‘Dogs ate my sister’

SNOT AND TEARS gushed from the nose and eyes of a Tivoli Gardens woman as she lamented the macabre canvas of carnage into which the community had been transformed in three days of urban warfare.

Like so many residents, the angel of death had ravaged her family.

“My sister has been killed and dogs have eaten her body in the streets,” the woman, who declined to disclose her name, told journalists who were granted a one-hour tour of the battleground yesterday.

The security forces launched a blitzkrieg on Tivoli Gardens on Monday to execute a warrant for the arrest of Christopher ‘Dudus’ Coke, a notorious enforcer who is wanted in the United States on drug- and gun-trafficking charges.

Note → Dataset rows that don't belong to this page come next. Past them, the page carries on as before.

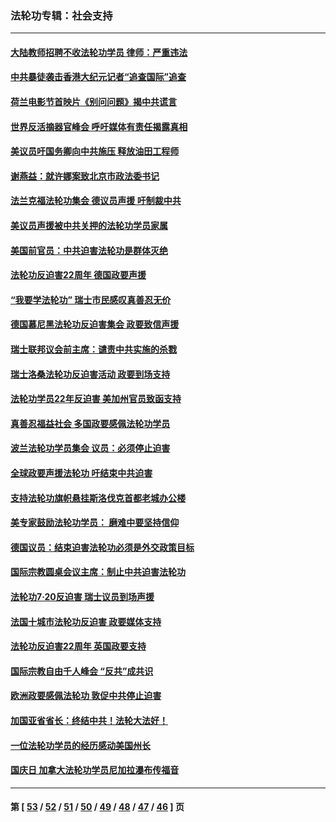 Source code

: ### 法轮功专辑：社会支持
---
#### [大陆教师招聘不收法轮功学员 律师：严重违法](../../pages/nf4386/n13365839.md?12090430) 
#### [中共暴徒袭击香港大纪元记者“追查国际”追查](../../pages/nf4386/n13343404.md?12090430) 
#### [荷兰电影节首映片《别问问题》揭中共谎言](../../pages/nf4386/n13321179.md?12090430) 
#### [世界反活摘器官峰会 呼吁媒体有责任揭露真相](../../pages/nf4386/n13264475.md?12090430) 
#### [美议员吁国务卿向中共施压 释放油田工程师](../../pages/nf4386/n13233845.md?12090430) 
#### [谢燕益：就许娜案致北京市政法委书记](../../pages/nf4386/n13182701.md?12090430) 
#### [法兰克福法轮功集会 德议员声援 吁制裁中共](../../pages/nf4386/n13175975.md?12090430) 
#### [美议员声援被中共关押的法轮功学员家属](../../pages/nf4386/n13158310.md?12090430) 
#### [美国前官员：中共迫害法轮功是群体灭绝](../../pages/nf4386/n13157750.md?12090430) 
#### [法轮功反迫害22周年 德国政要声援](../../pages/nf4386/n13143632.md?12090430) 
#### [“我要学法轮功” 瑞士市民感叹真善忍无价](../../pages/nf4386/n13129633.md?12090430) 
#### [德国慕尼黑法轮功反迫害集会 政要致信声援](../../pages/nf4386/n13129148.md?12090430) 
#### [瑞士联邦议会前主席：谴责中共实施的杀戮](../../pages/nf4386/n13127336.md?12090430) 
#### [瑞士洛桑法轮功反迫害活动 政要到场支持](../../pages/nf4386/n13119398.md?12090430) 
#### [法轮功学员22年反迫害 美加州官员致函支持](../../pages/nf4386/n13118879.md?12090430) 
#### [真善忍福益社会 多国政要感佩法轮功学员](../../pages/nf4386/n13116951.md?12090430) 
#### [波兰法轮功学员集会 议员：必须停止迫害](../../pages/nf4386/n13116685.md?12090430) 
#### [全球政要声援法轮功 吁结束中共迫害](../../pages/nf4386/n13114441.md?12090430) 
#### [支持法轮功旗帜悬挂斯洛伐克首都老城办公楼](../../pages/nf4386/n13112261.md?12090430) 
#### [美专家鼓励法轮功学员： 磨难中要坚持信仰](../../pages/nf4386/n13108359.md?12090430) 
#### [德国议员：结束迫害法轮功必须是外交政策目标](../../pages/nf4386/n13109600.md?12090430) 
#### [国际宗教圆桌会议主席：制止中共迫害法轮功](../../pages/nf4386/n13108177.md?12090430) 
#### [法轮功7·20反迫害 瑞士议员到场声援](../../pages/nf4386/n13107072.md?12090430) 
#### [法国十城市法轮功反迫害 政要媒体支持](../../pages/nf4386/n13104833.md?12090430) 
#### [法轮功反迫害22周年 英国政要支持](../../pages/nf4386/n13091349.md?12090430) 
#### [国际宗教自由千人峰会 “反共”成共识](../../pages/nf4386/n13091403.md?12090430) 
#### [欧洲政要感佩法轮功 敦促中共停止迫害](../../pages/nf4386/n13090743.md?12090430) 
#### [加国亚省省长：终结中共！法轮大法好！](../../pages/nf4386/n13084394.md?12090430) 
#### [一位法轮功学员的经历感动美国州长](../../pages/nf4386/n13078953.md?12090430) 
#### [国庆日 加拿大法轮功学员尼加拉瀑布传福音](../../pages/nf4386/n13064493.md?12090430) 

---
#### 第 [ [53](./53.md?12090430) / [52](./52.md?12090430) / [51](./51.md?12090430) / [50](./50.md?12090430) / [49](./49.md?12090430) / [48](./48.md?12090430) / [47](./47.md?12090430) / [46](./46.md?12090430) ] 页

Government officials have put the death count at 73 but former Member of Parliament Edward Seaga and residents claim that more than 100 people were killed. Communication blackouts on some issues have rendered reporters unable to verify or disclaim residents’ accounts.

The sun had barely peeped from behind the early-morning rain clouds yesterday when journalists arrived in Tivoli Gardens to the shouts of “freedom” from residents, mainly women.

Some say they would not have been allowed outside were it not for the media tour of the death-doomed community.

Grief was written on the face of most residents. Even babies appeared to be wondering what had befallen them.

“The children are traumatised, we can’t take it anymore,” one woman shouted from a building.

Though the surviving residents bore no scars on their persons from the unprecedented attack from the island’s military machine, many buildings and motor vehicles had tell-tale signs of fierce gunfights. In Top Ten, a section of the community, a glass door and panels at one of Coke’s Presidential Click offices were shattered.

The Gleaner, however, did not see any bodies or signs of blood in areas to which journalists gained access. Java, a hang-out spot of Coke’s, and the old Public Works Department building – where it is reported that bodies had been burnt – were out of bounds.

Many Tivoli residents began sending an unequivocal message of condemnation to Member of Parliament Bruce Golding the prime minister. He is no longer welcome in the constituency, they said.

“Away with Bruce! Him use we and refuse we. Bruce Golding must go!” one resident shouted.

One woman told The Gleaner that it was not only Golding who should pay a political price in the aftermath of the Battle of Tivoli.

“No more voting. We done wid politician. Marcus Garvey dead but him word live on. Black people nah go know demself until we back against the wall, and we know we self now,” said the woman, who claimed she lost a nephew in the military incursion.

Unable to leave

The police had issued appeals for women and children to leave Tivoli Gardens as they prepared to attack men who had mounted several barricades at community corridors.

However, residents said they would have put their lives in danger as the power was turned off late in the evening when the State had sent buses to transport them to shelters.

But that was not the sole reason some decided to remain in the community.

“Leave? And go where? We did always free. All dem a blame di man, we did always free. The politicians dem a wicked, too, dem nuh innocent,” one woman said.

While she was defiant and would not mince words, Jackie, another resident, could hardly contain her grief and her desire to leave Tivoli behind.

“Mi waah live now. Mi caah tek no more a dis. Mi caah stay. Mi caah manage this,” Jackie said, as tears rolled down her face.